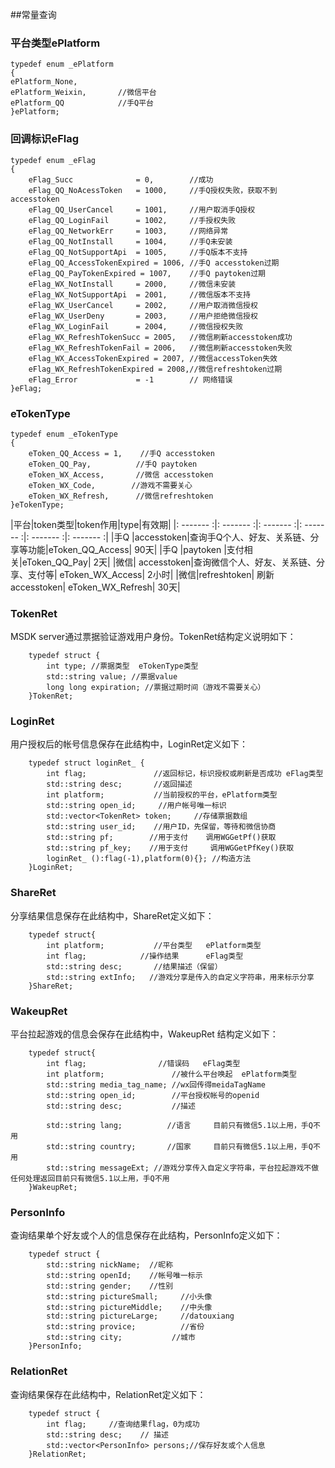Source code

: ##常量查询

### 平台类型ePlatform

	typedef enum _ePlatform
	{
	ePlatform_None,
	ePlatform_Weixin,		//微信平台
	ePlatform_QQ			//手Q平台
	}ePlatform;

### 回调标识eFlag
	
	typedef enum _eFlag
	{
		eFlag_Succ              = 0,        //成功
		eFlag_QQ_NoAcessToken   = 1000, 	//手Q授权失败，获取不到accesstoken
		eFlag_QQ_UserCancel     = 1001, 	//用户取消手Q授权
		eFlag_QQ_LoginFail      = 1002, 	//手授权失败
		eFlag_QQ_NetworkErr     = 1003, 	//网络异常
		eFlag_QQ_NotInstall     = 1004, 	//手Q未安装
		eFlag_QQ_NotSupportApi  = 1005, 	//手Q版本不支持
		eFlag_QQ_AccessTokenExpired = 1006, //手Q accesstoken过期
		eFlag_QQ_PayTokenExpired = 1007,    //手Q paytoken过期
		eFlag_WX_NotInstall     = 2000,     //微信未安装
		eFlag_WX_NotSupportApi  = 2001,     //微信版本不支持
		eFlag_WX_UserCancel     = 2002,     //用户取消微信授权
		eFlag_WX_UserDeny       = 2003,     //用户拒绝微信授权
		eFlag_WX_LoginFail      = 2004,     //微信授权失败
		eFlag_WX_RefreshTokenSucc = 2005,  	//微信刷新accesstoken成功
		eFlag_WX_RefreshTokenFail = 2006,  	//微信刷新accesstoken失败
		eFlag_WX_AccessTokenExpired = 2007, //微信accessToken失效
		eFlag_WX_RefreshTokenExpired = 2008,//微信refreshtoken过期
		eFlag_Error				= -1      	// 网络错误
	}eFlag;


### eTokenType

	typedef enum _eTokenType
	{
		eToken_QQ_Access = 1,    //手Q accesstoken
		eToken_QQ_Pay,          //手Q paytoken
		eToken_WX_Access,       //微信 accesstoken
		eToken_WX_Code,        //游戏不需要关心
		eToken_WX_Refresh,      //微信refreshtoken
	}eTokenType;



|平台|token类型|token作用|type|有效期|
|: ------- :|: ------- :|: ------- :|: ------- :|: ------- :|: ------- :|
|手Q	|accesstoken|查询手Q个人、好友、关系链、分享等功能|eToken_QQ_Access|	90天|
|手Q	|paytoken	|支付相关|eToken_QQ_Pay|	2天|
|微信|	accesstoken|查询微信个人、好友、关系链、分享、支付等|	eToken_WX_Access|	2小时|
|微信|refreshtoken|	刷新accesstoken|	eToken_WX_Refresh|	30天|

### TokenRet
MSDK server通过票据验证游戏用户身份。TokenRet结构定义说明如下：

		typedef struct {
	 		int type; //票据类型  eTokenType类型
	 		std::string value; //票据value
	 		long long expiration; //票据过期时间（游戏不需要关心）
		}TokenRet;

### LoginRet
用户授权后的帐号信息保存在此结构中，LoginRet定义如下：

		typedef struct loginRet_ {
			int flag;               //返回标记，标识授权或刷新是否成功 eFlag类型
			std::string desc;       //返回描述
			int platform;           //当前授权的平台，ePlatform类型
			std::string open_id;     //用户帐号唯一标识
			std::vector<TokenRet> token;     //存储票据数组
			std::string user_id;    //用户ID，先保留，等待和微信协商
			std::string pf;        //用于支付    调用WGGetPf()获取
			std::string pf_key;    //用于支付     调用WGGetPfKey()获取
			loginRet_ ():flag(-1),platform(0){}; //构造方法
		}LoginRet;
                                    	
### ShareRet
分享结果信息保存在此结构中，ShareRet定义如下：

		typedef struct{
			int platform;           //平台类型   ePlatform类型
			int flag;            //操作结果      eFlag类型
			std::string desc;       //结果描述（保留）
    		std::string extInfo;   //游戏分享是传入的自定义字符串，用来标示分享
		}ShareRet;
	
### WakeupRet
平台拉起游戏的信息会保存在此结构中，WakeupRet 结构定义如下：

		typedef struct{
			int flag;                //错误码   eFlag类型
			int platform;               //被什么平台唤起  ePlatform类型
			std::string media_tag_name; //wx回传得meidaTagName
			std::string open_id;        //平台授权帐号的openid
			std::string desc;           //描述

			std::string lang;          //语言     目前只有微信5.1以上用，手Q不用
			std::string country;       //国家     目前只有微信5.1以上用，手Q不用
			std::string messageExt; //游戏分享传入自定义字符串，平台拉起游戏不做任何处理返回目前只有微信5.1以上用，手Q不用
		}WakeupRet;

### PersonInfo
查询结果单个好友或个人的信息保存在此结构，PersonInfo定义如下：

		typedef struct {
    		std::string nickName;  //昵称
    		std::string openId;    //帐号唯一标示
    		std::string gender;    //性别
    		std::string pictureSmall;     //小头像
    		std::string pictureMiddle;    //中头像
    		std::string pictureLarge;     //datouxiang
    		std::string provice;          //省份
    		std::string city;           //城市
		}PersonInfo;
### RelationRet
查询结果保存在此结构中，RelationRet定义如下：

		typedef struct {
    		int flag;     //查询结果flag，0为成功
    		std::string desc;    // 描述
    		std::vector<PersonInfo> persons;//保存好友或个人信息
		}RelationRet;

------------

Would you retype exactly the lines above, from the line with "int type; //票据类型" to the line with "### WakeupRet", with both end lines kept and nothing more?

	 		int type; //票据类型  eTokenType类型
	 		std::string value; //票据value
	 		long long expiration; //票据过期时间（游戏不需要关心）
		}TokenRet;

### LoginRet
用户授权后的帐号信息保存在此结构中，LoginRet定义如下：

		typedef struct loginRet_ {
			int flag;               //返回标记，标识授权或刷新是否成功 eFlag类型
			std::string desc;       //返回描述
			int platform;           //当前授权的平台，ePlatform类型
			std::string open_id;     //用户帐号唯一标识
			std::vector<TokenRet> token;     //存储票据数组
			std::string user_id;    //用户ID，先保留，等待和微信协商
			std::string pf;        //用于支付    调用WGGetPf()获取
			std::string pf_key;    //用于支付     调用WGGetPfKey()获取
			loginRet_ ():flag(-1),platform(0){}; //构造方法
		}LoginRet;
                                    	
### ShareRet
分享结果信息保存在此结构中，ShareRet定义如下：

		typedef struct{
			int platform;           //平台类型   ePlatform类型
			int flag;            //操作结果      eFlag类型
			std::string desc;       //结果描述（保留）
    		std::string extInfo;   //游戏分享是传入的自定义字符串，用来标示分享
		}ShareRet;
	
### WakeupRet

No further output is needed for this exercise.